======== EXTRACTED RECORDS

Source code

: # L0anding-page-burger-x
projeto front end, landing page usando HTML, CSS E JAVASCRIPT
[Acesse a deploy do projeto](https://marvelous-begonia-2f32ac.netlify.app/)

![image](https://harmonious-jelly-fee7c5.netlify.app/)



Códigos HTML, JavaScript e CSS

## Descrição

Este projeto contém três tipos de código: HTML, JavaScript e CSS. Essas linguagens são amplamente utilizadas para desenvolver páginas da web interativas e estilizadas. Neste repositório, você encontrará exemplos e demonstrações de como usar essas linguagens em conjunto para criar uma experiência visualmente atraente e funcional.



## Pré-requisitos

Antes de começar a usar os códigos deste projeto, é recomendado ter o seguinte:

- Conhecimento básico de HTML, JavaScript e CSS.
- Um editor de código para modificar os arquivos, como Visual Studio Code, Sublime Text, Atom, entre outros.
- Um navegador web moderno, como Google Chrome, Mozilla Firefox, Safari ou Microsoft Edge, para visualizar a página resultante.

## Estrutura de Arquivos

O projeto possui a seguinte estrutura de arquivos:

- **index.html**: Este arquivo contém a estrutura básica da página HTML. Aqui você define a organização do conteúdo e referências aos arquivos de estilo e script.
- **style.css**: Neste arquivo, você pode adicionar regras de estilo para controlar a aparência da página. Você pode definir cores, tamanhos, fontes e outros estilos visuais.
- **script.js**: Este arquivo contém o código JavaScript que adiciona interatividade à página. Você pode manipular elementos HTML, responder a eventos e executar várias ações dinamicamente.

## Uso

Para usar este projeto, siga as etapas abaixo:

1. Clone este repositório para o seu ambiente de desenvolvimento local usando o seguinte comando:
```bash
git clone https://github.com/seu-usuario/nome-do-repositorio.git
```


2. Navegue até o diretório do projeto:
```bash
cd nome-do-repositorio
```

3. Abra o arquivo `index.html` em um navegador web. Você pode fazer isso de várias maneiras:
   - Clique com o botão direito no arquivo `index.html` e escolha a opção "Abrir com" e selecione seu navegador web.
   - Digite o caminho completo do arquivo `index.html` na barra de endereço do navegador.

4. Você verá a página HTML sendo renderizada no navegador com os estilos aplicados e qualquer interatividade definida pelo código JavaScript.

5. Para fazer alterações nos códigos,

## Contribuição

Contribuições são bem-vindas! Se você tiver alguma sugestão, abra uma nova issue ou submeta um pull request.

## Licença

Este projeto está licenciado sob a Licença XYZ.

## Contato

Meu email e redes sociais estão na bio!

================

● ACTIVITY
Please write out, exactly as they appear, the line that contains "## Contribuição" and every line after it up to the end of the entries above, and no others.

● RESPONSE
## Contribuição

Contribuições são bem-vindas! Se você tiver alguma sugestão, abra uma nova issue ou submeta um pull request.

## Licença

Este projeto está licenciado sob a Licença XYZ.

## Contato

Meu email e redes sociais estão na bio!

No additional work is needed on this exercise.